Work request: From the listing below, how many lines hold the word "zero"? Write only the number.

Data to examine:
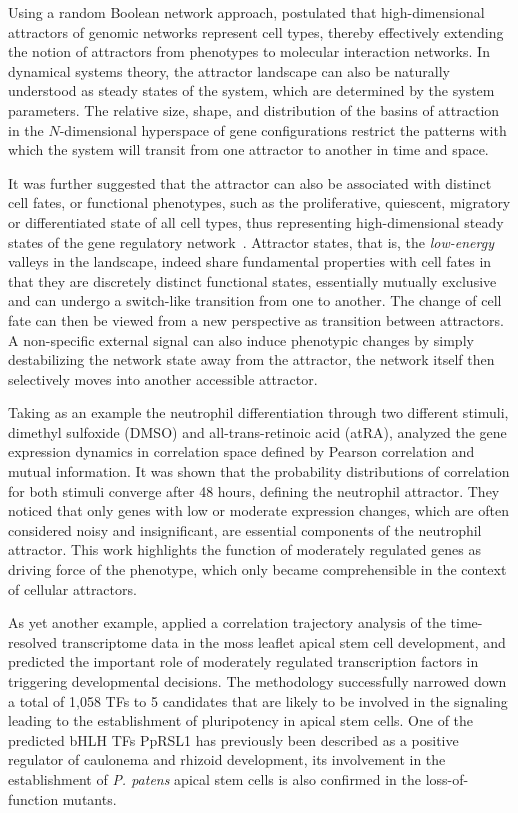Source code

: Using a random Boolean network approach, \cite{Kauffman1969a} postulated that high-dimensional attractors of genomic networks represent cell types, thereby effectively
extending the notion of attractors from phenotypes to molecular interaction
networks.
In dynamical systems theory, the attractor landscape can also be naturally 
understood as steady states of the system, which are determined by the system 
parameters.
The relative size, shape, and distribution of the basins of
attraction in the $N$-dimensional hyperspace of gene configurations restrict the patterns with which the system will
transit from one attractor to another in time and space.

It was further suggested that the attractor can also be associated with distinct cell fates, or functional phenotypes, such as the proliferative, quiescent, migratory or differentiated state of all cell types, thus representing high-dimensional 
steady states of the gene regulatory network~\citep{Huang2006,Huang2005}.
Attractor states, that is, the \emph{low-energy} valleys in the landscape, indeed share fundamental properties with cell fates in that they are discretely distinct functional states, essentially mutually exclusive and can undergo a switch-like transition from one to another. The change of cell fate can then be viewed from a new
perspective as transition between
attractors. A non-specific external signal can also induce phenotypic changes by
simply destabilizing the network state 
away from the attractor, the network itself then selectively moves into another
accessible attractor.

Taking as an example the neutrophil differentiation through two different stimuli, dimethyl sulfoxide (DMSO) and all-trans-retinoic acid (atRA), \cite{Tsuchiya2010}
analyzed the gene expression dynamics in correlation space defined by Pearson correlation and mutual information. It was shown that the probability distributions of
correlation for both stimuli converge after 48 hours, defining the neutrophil attractor. They noticed that only genes with low or moderate expression changes, which are often considered noisy and insignificant, are essential components of the neutrophil attractor. This work highlights the function of moderately regulated genes as 
driving force of the phenotype, which only became comprehensible in the context
of cellular attractors.

As yet another example, \cite{Busch2013} applied a correlation trajectory analysis of the 
time-resolved transcriptome data in the moss leaflet apical stem cell development, 
and predicted the important role of 
moderately regulated transcription factors in triggering developmental 
decisions. The methodology successfully narrowed down a total of 1,058 TFs to 
5 candidates that are likely to be involved in the signaling leading to the establishment of pluripotency in apical stem cells. One of the predicted bHLH TFs PpRSL1 has previously been described as a positive regulator of caulonema and rhizoid development, 
its involvement in the establishment of \emph{P. patens} apical stem cells is also confirmed
in the loss-of-function mutants.

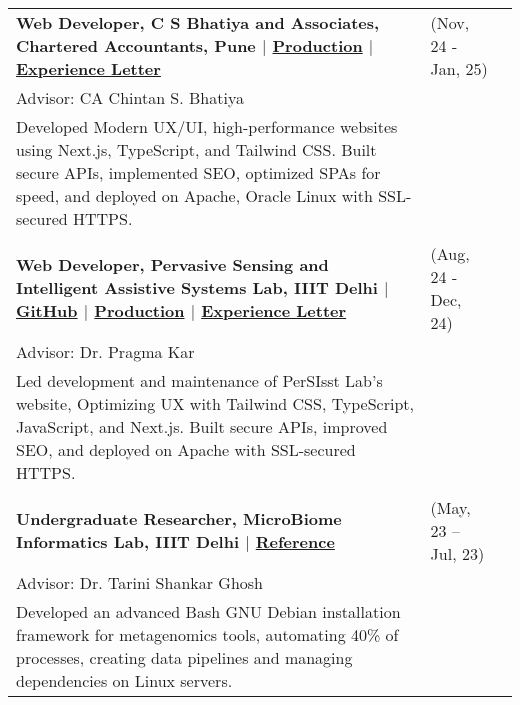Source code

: \documentclass[10pt]{extarticle}
\begin{document}
\begin{contained}
\\
\begingroup%
\renewcommand\arraystretch{1}%
\begin{longtable}{p{}p{}p{}}
\textbf{Web Developer, C S Bhatiya and Associates, Chartered Accountants, Pune $\vert$ \href{https://csbhatiya.com/}{Production} $\vert$ \href{https://drive.google.com/file/d/1ERZEwunqZLcGdk9Fz-A9g0KW0qIyfU5l/view?usp=sharing}{Experience Letter} } &(Nov, 24 - Jan, 25)\\
    {Advisor: CA Chintan S. Bhatiya}\\
    Developed Modern UX/UI, high-performance websites using Next.js, TypeScript, and Tailwind CSS. Built secure APIs, implemented SEO, optimized SPAs for speed, and deployed on Apache, Oracle Linux with SSL-secured HTTPS.\\
    \\
    \textbf{Web Developer, Pervasive Sensing and Intelligent Assistive Systems Lab, IIIT Delhi $\vert$ \href{https://github.com/kintsugi-programmer/PerSIsst-Lab}{GitHub} $\vert$ \href{https://persisst.iiitd.edu.in/}{Production} $\vert$ \href{https://drive.google.com/file/d/1uVUchMiUUwhLph9rYhSjSyHx-VntRaQw/view?usp=sharing}{Experience Letter} } &(Aug, 24 - Dec, 24)\\
    {Advisor: Dr. Pragma Kar}\\
    Led development and maintenance of PerSIsst Lab's website, Optimizing UX with Tailwind CSS, TypeScript, JavaScript, and Next.js. Built secure APIs, improved SEO, and deployed on Apache with SSL-secured HTTPS.\\
    \\
    \textbf{Undergraduate Researcher, MicroBiome Informatics Lab, IIIT Delhi $\vert$ \href{https://drive.google.com/drive/folders/1c-4UNfR6s3NiEw_pWJEUwc6RTah0MxOR?usp=sharing}{Reference}} &(May, 23 – Jul, 23)\\
    {Advisor: Dr. Tarini Shankar Ghosh}\\ Developed an advanced Bash GNU Debian installation framework for metagenomics tools, automating 40\% of processes, creating data pipelines and managing dependencies on Linux servers.

\end{longtable}
\end{contained}
\end{document}
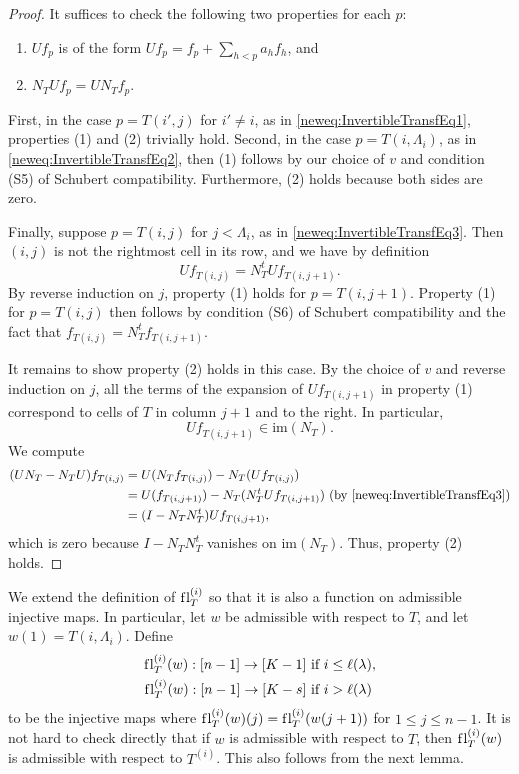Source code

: \documentclass[11pt]{amsart}
\theoremstyle{definition}
\newcommand{\fl}{\mathrm{f\hspace{0.25pt}l}}
\begin{document}
\begin{proof}
It suffices to check the following two properties for each $p$:
\begin{enumerate}
    \item $Uf_p$ is of the form $Uf_p = f_p + \sum_{h< p} a_h f_h$, and
    \item $N_TUf_p = UN_Tf_p$.
\end{enumerate}
First, in the case $p = T(i',j)$ for $i'\neq i$, as in \eqref{neweq:InvertibleTransfEq1}, properties (1) and (2) trivially hold. Second, in the case $p=T(i,\Lambda_i)$, as in \eqref{neweq:InvertibleTransfEq2}, then (1) follows by our choice of $v$ and condition (S5) of Schubert compatibility. Furthermore, (2) holds because both sides are zero.

Finally, suppose $p = T(i,j)$ for $j<\Lambda_i$, as in \eqref{neweq:InvertibleTransfEq3}. Then $(i, j)$ is not the rightmost cell in its row, and we have by definition
\begin{equation}
Uf_{T(i, j)} = N_T^t U f_{T(i, j+1)}.
\end{equation}
By reverse induction on $j$, property (1) holds for $p=T(i,j+1)$. Property (1) for $p=T(i,j)$ then follows by condition (S6) of Schubert compatibility and the fact that $f_{T(i, j)} = N_T^t f_{T(i, j+1)}$.

It remains to show property (2) holds in this case. By the choice of $v$ and reverse induction on $j$, all the terms of the expansion of $Uf_{T(i,j+1)}$ in property (1) correspond to cells of $T$ in column $j+1$ and to the right. In particular,
\begin{equation} \label{eq:column j+1}
U f_{T(i, j+1)} \in \mathrm{im}(N_T).
\end{equation}
We compute
\begin{align}
    (UN_T - N_TU)f_{T(i, j)} &= U(N_Tf_{T(i, j)}) - N_T (U f_{T(i, j)}) \\
    &= U (f_{T(i, j+1)}) - N_T (N_T^t U f_{T(i, j+1)}) \text{ (by \eqref{neweq:InvertibleTransfEq3})}\\
    &= (I - N_TN_T^t) U f_{T(i, j+1)},
\end{align}
which is zero because $I - N_T N_T^t$ vanishes on $\mathrm{im}(N_T)$. Thus, property (2) holds.
\end{proof}

We extend the definition of $\fl_T^{(i)}$ so that it is also a function on admissible injective maps.  In particular, let $w$ be admissible with respect to $T$, and let $w(1) = T(i, \Lambda_i)$. Define 
\begin{align}
    \fl_T^{(i)}(w): [n-1] \rightarrow [K-1] & \text{ if } i\leq \ell(\lambda),\\
    \fl_T^{(i)}(w): [n-1] \rightarrow [K-s] & \text{ if } i>\ell(\lambda)
\end{align}
to be the injective maps where $\fl_T^{(i)}(w)(j)= \fl_T^{(i)}(w(j+1))$ for $1\leq j\leq n-1$.
It is not hard to check directly that if $w$ is admissible with respect to $T$, then $\fl_T^{(i)}(w)$ is admissible with respect to $T^{(i)}$. This also follows from the next lemma.
\end{document}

Solution to the exercise: 2